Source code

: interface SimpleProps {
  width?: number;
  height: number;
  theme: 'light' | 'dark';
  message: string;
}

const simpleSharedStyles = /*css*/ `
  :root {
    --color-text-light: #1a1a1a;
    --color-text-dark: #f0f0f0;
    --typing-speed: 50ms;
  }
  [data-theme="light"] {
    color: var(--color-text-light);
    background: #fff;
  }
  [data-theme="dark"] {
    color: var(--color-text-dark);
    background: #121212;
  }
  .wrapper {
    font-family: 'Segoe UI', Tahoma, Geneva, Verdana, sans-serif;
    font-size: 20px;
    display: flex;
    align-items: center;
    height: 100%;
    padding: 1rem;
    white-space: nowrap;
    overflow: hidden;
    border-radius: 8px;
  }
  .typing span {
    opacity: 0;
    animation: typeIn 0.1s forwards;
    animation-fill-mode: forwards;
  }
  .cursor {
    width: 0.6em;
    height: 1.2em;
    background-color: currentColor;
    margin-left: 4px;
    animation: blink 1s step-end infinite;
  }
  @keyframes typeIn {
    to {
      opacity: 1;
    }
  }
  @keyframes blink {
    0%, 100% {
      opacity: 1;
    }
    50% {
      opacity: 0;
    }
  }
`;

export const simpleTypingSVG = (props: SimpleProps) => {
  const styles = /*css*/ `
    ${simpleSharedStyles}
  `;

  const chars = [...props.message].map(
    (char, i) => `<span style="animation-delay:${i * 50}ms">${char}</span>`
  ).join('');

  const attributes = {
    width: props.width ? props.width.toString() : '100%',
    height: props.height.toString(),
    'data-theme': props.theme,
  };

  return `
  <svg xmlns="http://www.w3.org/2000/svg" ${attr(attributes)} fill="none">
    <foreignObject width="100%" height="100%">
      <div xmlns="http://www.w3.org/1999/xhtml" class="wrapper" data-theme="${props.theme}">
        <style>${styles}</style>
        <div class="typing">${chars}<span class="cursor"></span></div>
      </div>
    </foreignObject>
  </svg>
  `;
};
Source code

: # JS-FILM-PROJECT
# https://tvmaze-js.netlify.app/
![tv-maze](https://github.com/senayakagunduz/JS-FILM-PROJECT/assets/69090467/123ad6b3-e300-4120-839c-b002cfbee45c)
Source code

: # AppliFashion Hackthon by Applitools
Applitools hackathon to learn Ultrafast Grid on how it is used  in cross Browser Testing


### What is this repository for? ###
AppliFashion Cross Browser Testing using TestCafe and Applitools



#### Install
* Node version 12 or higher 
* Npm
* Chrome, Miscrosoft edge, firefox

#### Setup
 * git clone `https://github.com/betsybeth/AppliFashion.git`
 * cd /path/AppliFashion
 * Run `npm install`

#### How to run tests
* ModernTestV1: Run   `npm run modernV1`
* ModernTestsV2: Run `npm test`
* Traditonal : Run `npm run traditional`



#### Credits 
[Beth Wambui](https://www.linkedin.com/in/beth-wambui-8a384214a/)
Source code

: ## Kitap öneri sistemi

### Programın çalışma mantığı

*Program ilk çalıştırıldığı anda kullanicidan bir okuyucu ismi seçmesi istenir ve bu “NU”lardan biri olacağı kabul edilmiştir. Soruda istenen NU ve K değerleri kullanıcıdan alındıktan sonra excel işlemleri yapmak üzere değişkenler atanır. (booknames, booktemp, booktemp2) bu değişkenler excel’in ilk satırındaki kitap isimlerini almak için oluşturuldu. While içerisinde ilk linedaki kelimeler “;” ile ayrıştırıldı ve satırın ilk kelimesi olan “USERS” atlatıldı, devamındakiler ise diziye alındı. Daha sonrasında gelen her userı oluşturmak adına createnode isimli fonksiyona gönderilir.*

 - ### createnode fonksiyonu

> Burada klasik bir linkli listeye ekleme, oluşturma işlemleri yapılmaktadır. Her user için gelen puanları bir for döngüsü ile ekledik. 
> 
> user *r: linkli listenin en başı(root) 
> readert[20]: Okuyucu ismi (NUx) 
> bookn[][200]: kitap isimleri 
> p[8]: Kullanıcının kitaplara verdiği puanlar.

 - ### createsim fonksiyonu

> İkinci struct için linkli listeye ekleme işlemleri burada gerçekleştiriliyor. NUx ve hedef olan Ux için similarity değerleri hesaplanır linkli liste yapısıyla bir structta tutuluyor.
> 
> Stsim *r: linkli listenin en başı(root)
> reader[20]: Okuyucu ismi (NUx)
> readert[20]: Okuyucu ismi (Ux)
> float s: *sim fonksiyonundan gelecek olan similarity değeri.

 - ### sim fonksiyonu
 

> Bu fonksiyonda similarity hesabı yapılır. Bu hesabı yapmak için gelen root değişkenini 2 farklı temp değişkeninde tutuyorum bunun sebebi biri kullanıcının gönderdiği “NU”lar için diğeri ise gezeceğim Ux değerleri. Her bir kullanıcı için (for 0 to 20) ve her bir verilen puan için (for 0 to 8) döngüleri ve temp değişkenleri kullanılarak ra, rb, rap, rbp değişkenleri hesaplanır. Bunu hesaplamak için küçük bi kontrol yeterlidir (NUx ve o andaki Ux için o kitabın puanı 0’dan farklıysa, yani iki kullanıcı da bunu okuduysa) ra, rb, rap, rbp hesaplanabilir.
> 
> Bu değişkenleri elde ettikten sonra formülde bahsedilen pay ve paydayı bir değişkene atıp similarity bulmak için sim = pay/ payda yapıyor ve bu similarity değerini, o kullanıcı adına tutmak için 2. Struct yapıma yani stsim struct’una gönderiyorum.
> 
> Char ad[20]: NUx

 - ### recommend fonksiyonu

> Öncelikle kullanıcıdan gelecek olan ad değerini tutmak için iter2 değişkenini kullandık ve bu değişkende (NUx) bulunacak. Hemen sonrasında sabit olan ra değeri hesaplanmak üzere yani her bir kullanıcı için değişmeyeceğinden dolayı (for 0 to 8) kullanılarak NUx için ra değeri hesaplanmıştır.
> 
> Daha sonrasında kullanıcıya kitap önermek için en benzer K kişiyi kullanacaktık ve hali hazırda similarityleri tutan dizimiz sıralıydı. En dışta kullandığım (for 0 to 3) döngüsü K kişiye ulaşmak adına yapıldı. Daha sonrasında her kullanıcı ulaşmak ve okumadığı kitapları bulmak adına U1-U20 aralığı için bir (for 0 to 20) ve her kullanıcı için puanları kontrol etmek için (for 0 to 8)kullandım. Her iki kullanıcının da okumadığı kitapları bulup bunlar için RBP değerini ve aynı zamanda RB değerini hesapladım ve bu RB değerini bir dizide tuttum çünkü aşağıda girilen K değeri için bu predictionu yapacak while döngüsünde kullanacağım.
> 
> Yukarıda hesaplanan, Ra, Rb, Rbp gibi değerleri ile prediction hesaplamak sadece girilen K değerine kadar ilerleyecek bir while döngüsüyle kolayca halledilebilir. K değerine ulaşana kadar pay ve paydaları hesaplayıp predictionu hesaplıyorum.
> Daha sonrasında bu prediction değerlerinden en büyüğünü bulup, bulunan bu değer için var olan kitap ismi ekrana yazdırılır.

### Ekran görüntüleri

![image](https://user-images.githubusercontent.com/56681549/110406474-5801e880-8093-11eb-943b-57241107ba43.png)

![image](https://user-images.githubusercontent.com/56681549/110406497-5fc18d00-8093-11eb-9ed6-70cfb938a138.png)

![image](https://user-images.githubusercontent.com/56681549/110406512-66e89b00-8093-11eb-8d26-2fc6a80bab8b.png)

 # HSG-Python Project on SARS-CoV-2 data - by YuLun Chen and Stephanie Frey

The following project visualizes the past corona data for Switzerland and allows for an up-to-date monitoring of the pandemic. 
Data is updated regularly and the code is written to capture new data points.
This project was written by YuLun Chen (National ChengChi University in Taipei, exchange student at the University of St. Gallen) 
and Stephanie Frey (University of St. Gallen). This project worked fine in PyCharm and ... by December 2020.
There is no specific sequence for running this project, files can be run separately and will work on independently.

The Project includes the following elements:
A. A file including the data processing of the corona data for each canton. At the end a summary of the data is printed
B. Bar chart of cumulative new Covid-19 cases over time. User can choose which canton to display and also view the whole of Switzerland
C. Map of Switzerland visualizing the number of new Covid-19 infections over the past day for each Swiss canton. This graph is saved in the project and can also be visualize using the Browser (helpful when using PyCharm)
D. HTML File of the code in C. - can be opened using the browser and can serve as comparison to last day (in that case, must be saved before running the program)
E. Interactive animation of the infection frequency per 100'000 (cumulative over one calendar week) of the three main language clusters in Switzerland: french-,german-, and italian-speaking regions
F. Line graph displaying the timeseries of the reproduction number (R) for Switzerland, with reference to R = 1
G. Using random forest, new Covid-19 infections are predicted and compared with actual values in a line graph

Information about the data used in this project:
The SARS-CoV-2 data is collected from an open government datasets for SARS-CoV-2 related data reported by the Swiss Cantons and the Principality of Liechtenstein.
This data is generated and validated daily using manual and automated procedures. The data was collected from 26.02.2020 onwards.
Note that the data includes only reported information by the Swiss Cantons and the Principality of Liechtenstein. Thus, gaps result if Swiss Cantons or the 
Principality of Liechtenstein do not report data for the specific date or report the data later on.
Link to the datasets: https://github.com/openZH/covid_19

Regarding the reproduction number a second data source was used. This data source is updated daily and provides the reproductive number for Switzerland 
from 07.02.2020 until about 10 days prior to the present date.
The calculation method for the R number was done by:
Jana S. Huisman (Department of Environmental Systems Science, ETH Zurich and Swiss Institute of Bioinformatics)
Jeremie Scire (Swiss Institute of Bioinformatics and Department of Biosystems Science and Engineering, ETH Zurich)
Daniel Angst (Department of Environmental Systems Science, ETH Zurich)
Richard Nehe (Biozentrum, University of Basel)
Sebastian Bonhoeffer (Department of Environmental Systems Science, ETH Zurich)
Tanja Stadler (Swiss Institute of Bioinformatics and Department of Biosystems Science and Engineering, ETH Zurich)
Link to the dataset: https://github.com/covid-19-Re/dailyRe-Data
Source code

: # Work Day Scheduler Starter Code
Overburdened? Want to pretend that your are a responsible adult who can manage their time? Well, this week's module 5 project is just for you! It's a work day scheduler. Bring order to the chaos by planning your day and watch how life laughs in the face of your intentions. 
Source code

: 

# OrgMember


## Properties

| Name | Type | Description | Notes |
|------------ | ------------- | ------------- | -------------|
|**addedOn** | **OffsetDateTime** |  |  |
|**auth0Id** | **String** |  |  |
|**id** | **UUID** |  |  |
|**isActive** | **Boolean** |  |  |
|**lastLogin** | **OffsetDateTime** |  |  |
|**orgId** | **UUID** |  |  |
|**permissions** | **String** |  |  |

__Work to complete__
Working from the data above, extract solely the lines from the one containing "The calculation method" through the one containing "Sebastian Bonhoeffer (Department", exactly as they appear, both included.

__Output of the task__
The calculation method for the R number was done by:
Jana S. Huisman (Department of Environmental Systems Science, ETH Zurich and Swiss Institute of Bioinformatics)
Jeremie Scire (Swiss Institute of Bioinformatics and Department of Biosystems Science and Engineering, ETH Zurich)
Daniel Angst (Department of Environmental Systems Science, ETH Zurich)
Richard Nehe (Biozentrum, University of Basel)
Sebastian Bonhoeffer (Department of Environmental Systems Science, ETH Zurich)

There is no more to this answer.